Такой нежный покойник — страница 16 из 38


Так они расстались в первый раз.


А за окном подмигивал уже второй год нового века. Впервые в истории этой страны сам, без всяко го принуждения ушёл первый президент России.

Начался новый, постсоветский период. Из советского, казалось, оставили только гимн и несколько полуистлевших символов.

Но даже если на бордель водрузить крест, дом свиданий от того не станет домом молитвы.

Новенький, как пятак, президент вынырнул из ниоткуда. Вернее, из российского навоза, откуда его вытащили как репку. Тащили всей семейкой, во главе с «Дедушкой» и прикормленным этой же «семейкой» домашним мефистофелишкой на букву Б, прицепившимся мышкой в самом хвосте.


Пока тащили, взрывались дома в Москве и Волгодонске, прошли «учения» в Рязани, началась Вторая Чеченская. Вытащили по пьяной лавочке хорошо «взявшего на грудь» некоего генерала, решившего пострелять, утонула атомная подлодка вместе с задохнувшимся экипажем, который можно было спасти. Реакция нового главы государства на это событие была незатейлива: на вопрос иностранного корреспондента: «Что случилось с субмариной?» – он ответил не моргнув глазом, иезуитски поигрывая уголками улыбчивых губ: «Она утонула…» Мир охнул. А «нашему» хоть бы что. А потом он назвал безутешных вдов погибших моряков дешёвыми проститутками, которым заплатили, чтобы они рыдали в камеры иностранных журналистов.

Между тем, как по заказу, взлетели мировые цены на нефть. И опять(??) появилась надежда, связанная на этот раз с новым гарантом. Последний к этому факту никакого отношения не имел, однако воспользоваться таким подарком судьбы сумел очень даже оперативно – на новые, свалившиеся с неба деньги можно было приобрести себе новую команду и повязать её этим «баблом» по рукам и ногам. Ну, и кровушкой, конечно, замазать, как учили в той организации, из которой он вышел.

Так из «тёмной лошадки», о которой никто ничего толком не знал, выковывался нацлидер.

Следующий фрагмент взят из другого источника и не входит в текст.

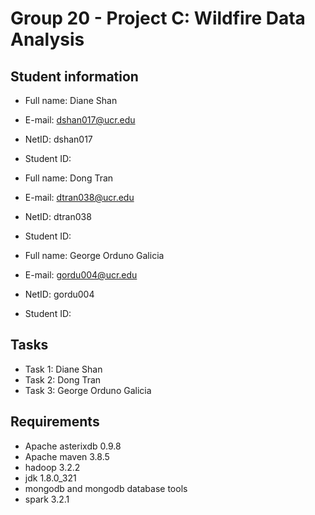 # Group 20 - Project C: Wildfire Data Analysis

## Student information
* Full name: Diane Shan
* E-mail: dshan017@ucr.edu
* NetID: dshan017
* Student ID: 


* Full name: Dong Tran
* E-mail: dtran038@ucr.edu
* NetID: dtran038
* Student ID: 


* Full name: George Orduno Galicia
* E-mail: gordu004@ucr.edu
* NetID: gordu004
* Student ID: 

## Tasks

* Task 1: Diane Shan
* Task 2: Dong Tran
* Task 3: George Orduno Galicia

## Requirements
* Apache asterixdb 0.9.8
* Apache maven 3.8.5
* hadoop 3.2.2
* jdk 1.8.0_321
* mongodb and mongodb database tools
* spark 3.2.1
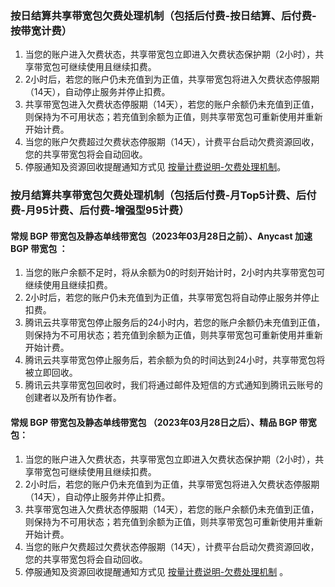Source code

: ### 按日结算共享带宽包欠费处理机制（包括后付费-按日结算、后付费-按带宽计费）
1. 当您的账户进入欠费状态，共享带宽包立即进入欠费状态保护期（2小时），共享带宽包可继续使用且继续扣费。
2. 2小时后，若您的账户仍未充值到为正值，共享带宽包将进入欠费状态停服期（14天），自动停止服务并停止扣费。
3. 共享带宽包进入欠费状态停服期（14天），若您的账户余额仍未充值到正值，则保持为不可用状态；若充值到余额为正值，则共享带宽包可重新使用并重新开始计费。
4. 当您的账户欠费超过欠费状态停服期（14天），计费平台启动欠费资源回收，您的共享带宽包将会自动回收。
5. 停服通知及资源回收提醒通知方式见 [按量计费说明-欠费处理机制](https://cloud.tencent.com/document/product/555/9617#.E6.AC.A0.E8.B4.B9.E5.A4.84.E7.90.86.E6.9C.BA.E5.88.B6)。

### 按月结算共享带宽包欠费处理机制（包括后付费-月Top5计费、后付费-月95计费、后付费-增强型95计费）

#### 常规 BGP 带宽包及静态单线带宽包（2023年03月28日之前）、Anycast 加速 BGP 带宽包 ：
1. 当您的账户余额不足时，将从余额为0的时刻开始计时，2小时内共享带宽包可继续使用且继续扣费。
2. 2小时后，若您的账户仍未充值到为正值，共享带宽包将自动停止服务并停止扣费。
3. 腾讯云共享带宽包停止服务后的24小时内，若您的账户余额仍未充值到正值，则保持为不可用状态；若充值到余额为正值，则共享带宽包可重新使用并重新开始计费。
4. 腾讯云共享带宽包停止服务后，若余额为负的时间达到24小时，共享带宽包将被立即回收。
5. 腾讯云共享带宽包回收时，我们将通过邮件及短信的方式通知到腾讯云账号的创建者以及所有协作者。

#### 常规 BGP 带宽包及静态单线带宽包 （2023年03月28日之后）、精品 BGP 带宽包：
1. 当您的账户进入欠费状态，共享带宽包立即进入欠费状态保护期（2小时），共享带宽包可继续使用且继续扣费。
2. 2小时后，若您的账户仍未充值到为正值，共享带宽包将进入欠费状态停服期（14天），自动停止服务并停止扣费。
3. 共享带宽包进入欠费状态停服期（14天），若您的账户余额仍未充值到正值，则保持为不可用状态；若充值到余额为正值，则共享带宽包可重新使用并重新开始计费。
4. 当您的账户欠费超过欠费状态停服期（14天），计费平台启动欠费资源回收，您的共享带宽包将会自动回收。
5. 停服通知及资源回收提醒通知方式见 [按量计费说明-欠费处理机制](https://cloud.tencent.com/document/product/555/9617#.E6.AC.A0.E8.B4.B9.E5.A4.84.E7.90.86.E6.9C.BA.E5.88.B6) 。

Комментарий журналиста того времени:


«– Кто же он, наш гарант? Наше всё?

– Пройдоха из питерской подворотни, шпана дворовая с пустым фантиком, зажатым в потном кулачке. Закомплексованный пацан, которому показали только один мускул в мозгу – как сделать, чтобы тебя боялись? Взять в заложники всю страну и при этом заставить эту же страну тебя обожать…»

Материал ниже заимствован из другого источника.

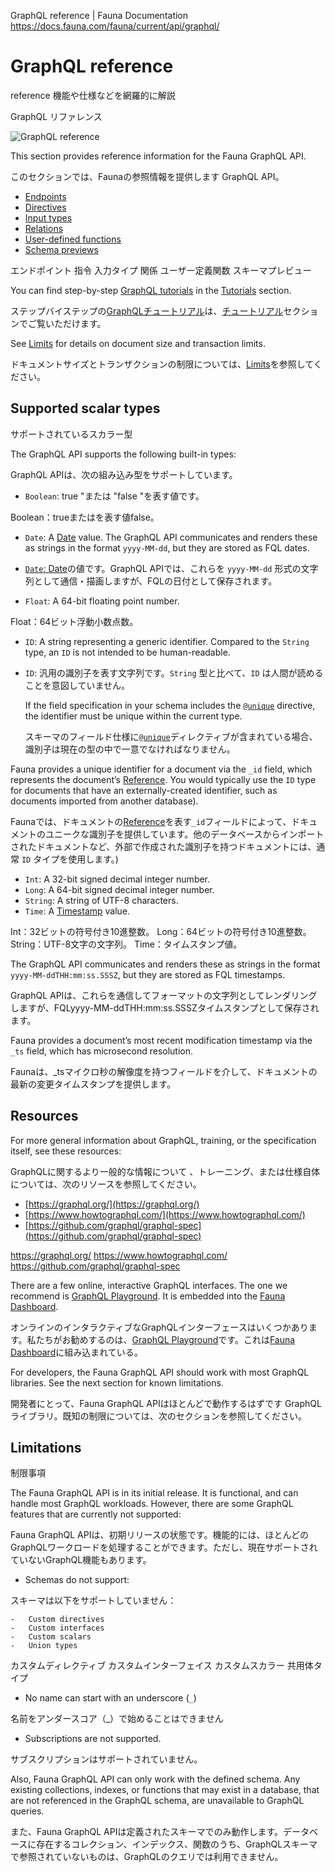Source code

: GraphQL reference | Fauna Documentation
https://docs.fauna.com/fauna/current/api/graphql/

# GraphQL reference

reference
機能や仕様などを網羅的に解説

GraphQL リファレンス

![GraphQL reference](https://docs.fauna.com/fauna/current/api/graphql//../_images/graphql-reference.svg)

This section provides reference information for the Fauna GraphQL API.

このセクションでは、Faunaの参照情報を提供します GraphQL API。

-   [Endpoints](https://docs.fauna.com/fauna/current/api/graphql/endpoints)
-   [Directives](https://docs.fauna.com/fauna/current/api/graphql/directives/)
-   [Input types](https://docs.fauna.com/fauna/current/api/graphql/input)
-   [Relations](https://docs.fauna.com/fauna/current/api/graphql/relations)
-   [User-defined functions](https://docs.fauna.com/fauna/current/api/graphql/functions)
-   [Schema previews](https://docs.fauna.com/fauna/current/api/graphql/previews/)

エンドポイント
指令
入力タイプ
関係
ユーザー定義関数
スキーマプレビュー

You can find step-by-step [GraphQL tutorials](https://docs.fauna.com/fauna/current/tutorials/graphql/) in the [Tutorials](https://docs.fauna.com/fauna/current/tutorials/) section.

ステップバイステップの[GraphQLチュートリアル](https://docs.fauna.com/fauna/current/tutorials/graphql/)は、[チュートリアル](https://docs.fauna.com/fauna/current/tutorials/)セクションでご覧いただけます。

See [Limits](https://docs.fauna.com/fauna/current/api/limits) for details on document size and transaction limits.

ドキュメントサイズとトランザクションの制限については、[Limits](https://docs.fauna.com/fauna/current/api/limits)を参照してください。

## [](#supported-scalar-types)Supported scalar types

サポートされているスカラー型

The GraphQL API supports the following built-in types:

GraphQL APIは、次の組み込み型をサポートしています。

- `Boolean`: true "または "false "を表す値です。

Boolean：trueまたはを表す値false。

-   `Date`: A [Date](https://docs.fauna.com/fauna/current/api/fql/types#date) value. The GraphQL API communicates and renders these as strings in the format `yyyy-MM-dd`, but they are stored as FQL dates.

- [`Date`: Date](https://docs.fauna.com/fauna/current/api/fql/types#date)の値です。GraphQL APIでは、これらを `yyyy-MM-dd` 形式の文字列として通信・描画しますが、FQLの日付として保存されます。


-   `Float`: A 64-bit floating point number.

Float：64ビット浮動小数点数。

-   `ID`: A string representing a generic identifier. Compared to the `String` type, an `ID` is not intended to be human-readable.

- `ID`: 汎用の識別子を表す文字列です。`String` 型と比べて、`ID` は人間が読めることを意図していません。

    If the field specification in your schema includes the [`@unique`](https://docs.fauna.com/fauna/current/api/graphql/directives/d_unique) directive, the identifier must be unique within the current type.

    スキーマのフィールド仕様に[`@unique`](https://docs.fauna.com/fauna/current/api/graphql/directives/d_unique)ディレクティブが含まれている場合、識別子は現在の型の中で一意でなければなりません。


Fauna provides a unique identifier for a document via the `_id` field, which represents the document’s [Reference](https://docs.fauna.com/fauna/current/api/fql/types#ref). You would typically use the `ID` type for documents that have an externally-created identifier, such as documents imported from another database).

Faunaでは、ドキュメントの[Reference](https://docs.fauna.com/fauna/current/api/fql/types#ref)を表す`_id`フィールドによって、ドキュメントのユニークな識別子を提供しています。他のデータベースからインポートされたドキュメントなど、外部で作成された識別子を持つドキュメントには、通常 `ID` タイプを使用します。)

-   `Int`: A 32-bit signed decimal integer number.
-   `Long`: A 64-bit signed decimal integer number.
-   `String`: A string of UTF-8 characters.
-   `Time`: A [Timestamp](https://docs.fauna.com/fauna/current/api/fql/types#timestamp) value. 


Int：32ビットの符号付き10進整数。
Long：64ビットの符号付き10進整数。
String：UTF-8文字の文字列。
Time：タイムスタンプ値。

The GraphQL API communicates and renders these as strings in the format `yyyy-MM-ddTHH:mm:ss.SSSZ`, but they are stored as FQL timestamps.

GraphQL APIは、これらを通信してフォーマットの文字列としてレンダリングしますが、FQLyyyy-MM-ddTHH:mm:ss.SSSZタイムスタンプとして保存されます。

Fauna provides a document’s most recent modification timestamp via the `_ts` field, which has microsecond resolution.

Faunaは、_tsマイクロ秒の解像度を持つフィールドを介して、ドキュメントの最新の変更タイムスタンプを提供します。

## [](#resources)Resources

For more general information about GraphQL, training, or the specification itself, see these resources:

GraphQLに関するより一般的な情報について 、トレーニング、または仕様自体については、次のリソースを参照してください。

-   [https://graphql.org/](https://graphql.org/)
-   [https://www.howtographql.com/](https://www.howtographql.com/)
-   [https://github.com/graphql/graphql-spec](https://github.com/graphql/graphql-spec)

https://graphql.org/
https://www.howtographql.com/
https://github.com/graphql/graphql-spec

There are a few online, interactive GraphQL interfaces. The one we recommend is [GraphQL Playground](https://graphqlbin.com/v2/). It is embedded into the [Fauna Dashboard](https://dashboard.fauna.com/).

オンラインのインタラクティブなGraphQLインターフェースはいくつかあります。私たちがお勧めするのは、[GraphQL Playground](https://graphqlbin.com/v2/)です。これは[Fauna Dashboard](https://dashboard.fauna.com/)に組み込まれている。

For developers, the Fauna GraphQL API should work with most GraphQL libraries. See the next section for known limitations.

開発者にとって、Fauna GraphQL APIはほとんどで動作するはずです GraphQL ライブラリ。既知の制限については、次のセクションを参照してください。

## [](#limitations)Limitations

制限事項

The Fauna GraphQL API is in its initial release. It is functional, and can handle most GraphQL workloads. However, there are some GraphQL features that are currently not supported:

Fauna GraphQL APIは、初期リリースの状態です。機能的には、ほとんどのGraphQLワークロードを処理することができます。ただし、現在サポートされていないGraphQL機能もあります。

-   Schemas do not support:

スキーマは以下をサポートしていません：

    -   Custom directives
    -   Custom interfaces
    -   Custom scalars
    -   Union types

カスタムディレクティブ
カスタムインターフェイス
カスタムスカラー
共用体タイプ

-   No name can start with an underscore (`_`)

名前をアンダースコア（_）で始めることはできません

-   Subscriptions are not supported.

サブスクリプションはサポートされていません。

Also, Fauna GraphQL API can only work with the defined schema. Any existing collections, indexes, or functions that may exist in a database, that are not referenced in the GraphQL schema, are unavailable to GraphQL queries.

また、Fauna GraphQL APIは定義されたスキーマでのみ動作します。データベースに存在するコレクション、インデックス、関数のうち、GraphQLスキーマで参照されていないものは、GraphQLのクエリでは利用できません。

Народ и правда был в восторге – «молодой, непьющий, из доблестных разведчиков», щас он всем им покажет! Кому «им» и что покажет, было не важно – население в эйфории.

Целая страна «ходоков» по особому пути.


Господи! Что за народ! Жалкий, добрый и нагло агрессивный одновременно.

Как же он умеет истошно обожать – преданно, нежно, вассально. Восхищаться до немоты. Радостно отдавать себя в руки Большому Белому Отцу, жертвовать для него своими и чужими жизнями! И чувствовать себя самым счастливым и самым несчастным одновременно.


Золотые слова писателя эпохи о том, что против России действительно существует заговор, но «только в заговоре этом участвует весь российский народ», с каждым годом становились всё актуальней.


А Лёшка, следуя славной русской традиции, не нашёл ничего лучше, чем запить. Запить с горя – это на Руси святое. Никто не осуждает – все жалеют. И даже не важно, какое горе, главное, что оно подразумевается.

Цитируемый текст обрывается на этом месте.